Katie – One thing that we have been religious about is putting copies of our digital photos and movies in the safety deposit box. We also have copies in another location. One good piece of information I have read but not followed through on is to have copies of all of your important information (birth certificates, account numbers, etc.) in another location far away (as in another part of the country). That way if there is a widespread disaster in your area/state, you will still be able to access your information via a friend who has it elsewhere.
Sallie, I tagged you!
Kathy of the HavinsNest
We woke up on Saturday, January 5, 2002 to a toilet gone haywire and 4 inches of water in our home. We realized we’d be getting new floors but imagine our surprise to discover we would be moving to a hotel while our house received new flooring, new walls, new furniture, new cabinets and cupboards, new more than I can begin to tell you.

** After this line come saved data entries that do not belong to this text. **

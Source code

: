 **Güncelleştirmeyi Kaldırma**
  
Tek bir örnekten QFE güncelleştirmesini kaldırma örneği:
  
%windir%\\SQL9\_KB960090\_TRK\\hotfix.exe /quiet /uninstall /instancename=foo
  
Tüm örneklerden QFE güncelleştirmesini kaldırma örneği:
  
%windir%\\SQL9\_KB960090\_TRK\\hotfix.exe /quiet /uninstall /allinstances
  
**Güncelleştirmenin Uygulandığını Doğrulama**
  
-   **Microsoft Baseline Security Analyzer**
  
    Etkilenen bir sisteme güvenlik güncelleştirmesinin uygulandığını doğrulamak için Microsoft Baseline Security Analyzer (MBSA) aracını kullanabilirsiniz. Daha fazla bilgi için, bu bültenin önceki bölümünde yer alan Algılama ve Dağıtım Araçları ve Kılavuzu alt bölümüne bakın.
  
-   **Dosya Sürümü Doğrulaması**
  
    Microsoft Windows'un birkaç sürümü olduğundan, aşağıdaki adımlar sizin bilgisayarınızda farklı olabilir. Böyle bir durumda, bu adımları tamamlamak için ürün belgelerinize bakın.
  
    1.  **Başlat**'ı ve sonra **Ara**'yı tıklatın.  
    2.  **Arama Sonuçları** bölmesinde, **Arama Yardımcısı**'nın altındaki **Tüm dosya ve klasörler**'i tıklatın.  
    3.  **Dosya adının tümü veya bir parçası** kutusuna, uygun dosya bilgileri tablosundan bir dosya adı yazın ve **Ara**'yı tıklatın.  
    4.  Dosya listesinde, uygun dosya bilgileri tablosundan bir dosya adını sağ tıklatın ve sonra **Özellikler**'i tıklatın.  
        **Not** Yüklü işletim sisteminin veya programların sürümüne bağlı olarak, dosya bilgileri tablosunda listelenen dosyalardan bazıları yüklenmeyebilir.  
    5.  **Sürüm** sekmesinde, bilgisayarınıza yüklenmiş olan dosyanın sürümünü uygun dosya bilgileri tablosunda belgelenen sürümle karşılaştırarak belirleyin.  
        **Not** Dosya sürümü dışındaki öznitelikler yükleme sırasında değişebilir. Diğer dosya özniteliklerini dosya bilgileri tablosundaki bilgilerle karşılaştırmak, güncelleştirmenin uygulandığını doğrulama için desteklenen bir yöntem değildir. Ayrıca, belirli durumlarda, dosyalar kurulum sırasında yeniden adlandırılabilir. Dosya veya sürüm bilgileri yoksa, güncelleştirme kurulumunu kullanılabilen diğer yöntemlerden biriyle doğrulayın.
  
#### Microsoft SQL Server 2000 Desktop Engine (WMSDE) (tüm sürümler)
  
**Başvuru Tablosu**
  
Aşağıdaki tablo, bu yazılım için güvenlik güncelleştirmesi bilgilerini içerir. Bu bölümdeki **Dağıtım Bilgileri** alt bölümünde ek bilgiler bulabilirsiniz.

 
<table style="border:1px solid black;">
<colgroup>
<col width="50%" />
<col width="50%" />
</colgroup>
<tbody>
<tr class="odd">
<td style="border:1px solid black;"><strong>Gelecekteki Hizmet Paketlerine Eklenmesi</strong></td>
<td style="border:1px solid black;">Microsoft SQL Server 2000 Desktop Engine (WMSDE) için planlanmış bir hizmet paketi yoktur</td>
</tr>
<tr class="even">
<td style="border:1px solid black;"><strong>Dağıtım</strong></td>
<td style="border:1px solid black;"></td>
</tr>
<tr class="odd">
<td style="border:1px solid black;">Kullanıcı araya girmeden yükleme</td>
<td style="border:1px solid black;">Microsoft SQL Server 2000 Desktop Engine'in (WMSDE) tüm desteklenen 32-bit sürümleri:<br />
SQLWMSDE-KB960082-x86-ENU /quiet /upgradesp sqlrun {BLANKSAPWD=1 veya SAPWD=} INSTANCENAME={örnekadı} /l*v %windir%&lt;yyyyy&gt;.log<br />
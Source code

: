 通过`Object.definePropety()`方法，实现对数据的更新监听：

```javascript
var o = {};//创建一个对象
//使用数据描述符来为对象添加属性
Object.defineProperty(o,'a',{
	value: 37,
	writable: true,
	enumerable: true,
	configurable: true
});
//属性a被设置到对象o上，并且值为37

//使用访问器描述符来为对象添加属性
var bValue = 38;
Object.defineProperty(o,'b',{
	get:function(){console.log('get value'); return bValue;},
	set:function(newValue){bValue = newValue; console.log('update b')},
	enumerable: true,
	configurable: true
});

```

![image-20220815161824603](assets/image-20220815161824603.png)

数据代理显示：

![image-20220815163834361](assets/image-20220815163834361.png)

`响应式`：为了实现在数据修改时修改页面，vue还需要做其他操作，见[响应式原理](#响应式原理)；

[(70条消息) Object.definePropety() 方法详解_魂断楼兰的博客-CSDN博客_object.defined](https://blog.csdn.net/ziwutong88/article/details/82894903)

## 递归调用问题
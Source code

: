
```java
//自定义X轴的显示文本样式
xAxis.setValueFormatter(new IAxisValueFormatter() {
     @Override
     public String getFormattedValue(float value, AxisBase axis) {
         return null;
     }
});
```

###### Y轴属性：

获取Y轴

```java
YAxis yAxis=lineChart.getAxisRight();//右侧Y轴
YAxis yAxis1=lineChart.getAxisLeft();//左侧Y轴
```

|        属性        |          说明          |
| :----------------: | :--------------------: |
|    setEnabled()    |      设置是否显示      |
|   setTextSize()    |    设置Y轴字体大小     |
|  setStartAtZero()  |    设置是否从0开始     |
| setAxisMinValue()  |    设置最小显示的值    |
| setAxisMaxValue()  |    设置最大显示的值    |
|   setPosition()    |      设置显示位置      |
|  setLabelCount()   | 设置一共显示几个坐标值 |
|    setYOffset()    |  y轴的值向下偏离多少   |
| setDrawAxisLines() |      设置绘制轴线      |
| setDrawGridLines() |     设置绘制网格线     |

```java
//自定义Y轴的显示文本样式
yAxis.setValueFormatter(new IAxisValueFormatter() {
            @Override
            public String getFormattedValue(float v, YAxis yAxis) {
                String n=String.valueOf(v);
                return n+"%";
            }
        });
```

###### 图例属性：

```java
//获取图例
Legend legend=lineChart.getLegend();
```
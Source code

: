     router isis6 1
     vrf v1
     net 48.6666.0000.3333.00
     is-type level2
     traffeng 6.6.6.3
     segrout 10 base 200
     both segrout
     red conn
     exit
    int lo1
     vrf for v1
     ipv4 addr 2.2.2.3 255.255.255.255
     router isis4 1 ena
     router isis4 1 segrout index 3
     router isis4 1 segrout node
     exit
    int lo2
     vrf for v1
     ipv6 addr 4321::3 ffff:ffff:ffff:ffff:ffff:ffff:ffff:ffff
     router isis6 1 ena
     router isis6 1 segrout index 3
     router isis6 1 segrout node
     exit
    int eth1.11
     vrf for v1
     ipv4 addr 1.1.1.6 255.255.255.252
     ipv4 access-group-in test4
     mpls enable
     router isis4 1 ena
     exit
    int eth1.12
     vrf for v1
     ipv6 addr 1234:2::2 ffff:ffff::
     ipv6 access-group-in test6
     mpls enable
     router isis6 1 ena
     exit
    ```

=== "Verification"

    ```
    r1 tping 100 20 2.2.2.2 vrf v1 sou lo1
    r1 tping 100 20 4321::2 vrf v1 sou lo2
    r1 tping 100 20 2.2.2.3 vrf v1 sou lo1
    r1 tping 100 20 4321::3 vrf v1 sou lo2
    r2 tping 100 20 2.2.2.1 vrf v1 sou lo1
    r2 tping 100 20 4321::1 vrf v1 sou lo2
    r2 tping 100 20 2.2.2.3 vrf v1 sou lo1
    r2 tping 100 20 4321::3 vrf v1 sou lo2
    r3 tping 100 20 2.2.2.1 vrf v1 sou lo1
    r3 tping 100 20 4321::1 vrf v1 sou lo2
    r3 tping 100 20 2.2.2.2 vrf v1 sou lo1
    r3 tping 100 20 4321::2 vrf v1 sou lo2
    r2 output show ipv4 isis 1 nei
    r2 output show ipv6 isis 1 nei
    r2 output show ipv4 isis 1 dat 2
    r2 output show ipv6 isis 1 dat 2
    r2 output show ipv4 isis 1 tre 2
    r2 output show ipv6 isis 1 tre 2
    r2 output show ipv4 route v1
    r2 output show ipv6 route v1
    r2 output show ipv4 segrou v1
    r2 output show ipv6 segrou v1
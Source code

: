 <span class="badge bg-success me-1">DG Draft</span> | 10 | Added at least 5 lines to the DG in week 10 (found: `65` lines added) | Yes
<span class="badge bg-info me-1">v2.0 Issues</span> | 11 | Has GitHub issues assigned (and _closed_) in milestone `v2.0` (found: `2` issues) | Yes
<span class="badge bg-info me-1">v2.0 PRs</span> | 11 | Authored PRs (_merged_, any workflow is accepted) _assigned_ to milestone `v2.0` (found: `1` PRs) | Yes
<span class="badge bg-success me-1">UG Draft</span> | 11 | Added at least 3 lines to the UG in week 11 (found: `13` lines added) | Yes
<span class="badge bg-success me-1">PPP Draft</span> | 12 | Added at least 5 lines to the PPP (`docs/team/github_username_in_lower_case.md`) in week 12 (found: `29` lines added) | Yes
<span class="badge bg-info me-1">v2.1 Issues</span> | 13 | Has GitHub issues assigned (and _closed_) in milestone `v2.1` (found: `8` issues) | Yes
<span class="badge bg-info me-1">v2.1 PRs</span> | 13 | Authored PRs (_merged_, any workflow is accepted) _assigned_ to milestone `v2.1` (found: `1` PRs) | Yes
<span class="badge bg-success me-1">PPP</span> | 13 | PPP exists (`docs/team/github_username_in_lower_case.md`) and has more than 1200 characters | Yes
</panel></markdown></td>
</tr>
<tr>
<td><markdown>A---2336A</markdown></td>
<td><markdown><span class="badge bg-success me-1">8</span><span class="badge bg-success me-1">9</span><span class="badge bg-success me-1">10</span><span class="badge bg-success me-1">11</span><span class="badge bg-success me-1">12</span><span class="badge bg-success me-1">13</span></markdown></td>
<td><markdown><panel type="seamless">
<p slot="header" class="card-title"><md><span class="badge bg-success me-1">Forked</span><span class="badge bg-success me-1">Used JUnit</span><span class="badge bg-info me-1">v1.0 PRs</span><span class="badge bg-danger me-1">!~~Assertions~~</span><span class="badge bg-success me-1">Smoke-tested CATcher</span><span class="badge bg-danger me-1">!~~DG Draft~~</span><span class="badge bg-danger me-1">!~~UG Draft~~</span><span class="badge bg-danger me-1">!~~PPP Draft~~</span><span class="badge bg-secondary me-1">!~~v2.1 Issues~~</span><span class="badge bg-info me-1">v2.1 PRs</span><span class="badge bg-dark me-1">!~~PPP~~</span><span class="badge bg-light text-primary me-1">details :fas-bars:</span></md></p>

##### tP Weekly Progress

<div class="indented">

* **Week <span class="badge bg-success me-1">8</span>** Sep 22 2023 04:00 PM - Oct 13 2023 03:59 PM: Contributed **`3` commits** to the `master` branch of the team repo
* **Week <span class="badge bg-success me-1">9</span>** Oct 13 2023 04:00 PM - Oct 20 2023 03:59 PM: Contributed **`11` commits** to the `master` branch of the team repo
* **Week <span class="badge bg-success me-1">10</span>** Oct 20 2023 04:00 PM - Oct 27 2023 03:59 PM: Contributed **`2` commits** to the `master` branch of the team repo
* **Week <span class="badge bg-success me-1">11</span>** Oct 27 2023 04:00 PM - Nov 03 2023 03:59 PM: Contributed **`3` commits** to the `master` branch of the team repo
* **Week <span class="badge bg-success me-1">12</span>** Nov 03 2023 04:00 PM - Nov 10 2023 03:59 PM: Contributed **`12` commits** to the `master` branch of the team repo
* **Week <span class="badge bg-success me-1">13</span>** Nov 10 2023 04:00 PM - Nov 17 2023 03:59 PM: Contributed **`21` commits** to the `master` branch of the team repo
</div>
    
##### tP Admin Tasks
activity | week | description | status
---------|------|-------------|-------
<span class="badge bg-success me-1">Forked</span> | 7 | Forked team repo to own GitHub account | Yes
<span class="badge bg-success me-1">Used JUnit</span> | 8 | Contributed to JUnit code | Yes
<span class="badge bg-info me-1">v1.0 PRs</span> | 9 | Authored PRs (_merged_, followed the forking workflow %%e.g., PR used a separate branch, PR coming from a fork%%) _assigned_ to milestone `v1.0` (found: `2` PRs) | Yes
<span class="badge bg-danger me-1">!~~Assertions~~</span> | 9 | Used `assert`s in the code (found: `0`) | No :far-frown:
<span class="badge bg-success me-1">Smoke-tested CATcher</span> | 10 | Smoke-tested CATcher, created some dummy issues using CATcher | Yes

My anality was a blessing. I could lay hands on room descriptions, item descriptions, receipts and pictures to back up our claims of loses and prices.
I now have copies in a second location.
Wills are important and so are funeral arrangements or special requests. Ours are in our files and copies are with our kids and my cousin.
That’s a fabulous idea. We’ve been here in Florida two years now and have blessedly missed a hurricane thus far. I keep thinking that our luck can’t hold for long and that we need to be ready. This is a good idea of something that will help us if that ever happens.
I feel this way about a will, too. So many people we know don’t have a will, assuming nothing will ever happen, but we can’t count on that. And, as a mother, I want to choose who will rear my children. A will’s the only way to do that.
We *kinda* have an emergency plan – grab the baby, grab the diaper bag, grab toothbrushes, soap, our ‘bill portfolio’ with all the paperwork we would need, (wills, insurance, etc) and get out. My hubby would also grab the laptop and removable hard drive – what pictures and other things we do have could be replaced if we have the hard drive.
Frankly, as long as I have my husband and my son safe, we can rebuild. Watching the water continue to rise in our area is forcing us to think and make hard decisions, but our lives are so much more important to me than our few possessions right now. Some of our family members are facing lots of losses thanks to the flood waters.
We really need a better contingency plan though, I think. *Sighs*
In addition to having an emergency plan we’ve always felt it was important to have a record of our home’s contents and approximate values. This is easily accomplished on a Saturday afternoon with video camera, digital camera, and a Word document. We keep ours in a safe deposit box and update it periodically. In the event of a fire, theft, robbery, or some other type of event making an insurance claim should be much simpler and complete.
Kathy of the HavinsNest
What a timely post. I love God’s sense of humor.
We came home today to discover we’d lost a tree while we were gone to school and work. It landed on the house (doesn’t seem to have damaged the roof MUCH), rolled down the roof onto Terry’s grill but leaving the smoker intact and landed on the patio and across the backyard but not touching the deck or any of our planters or flowerbeds.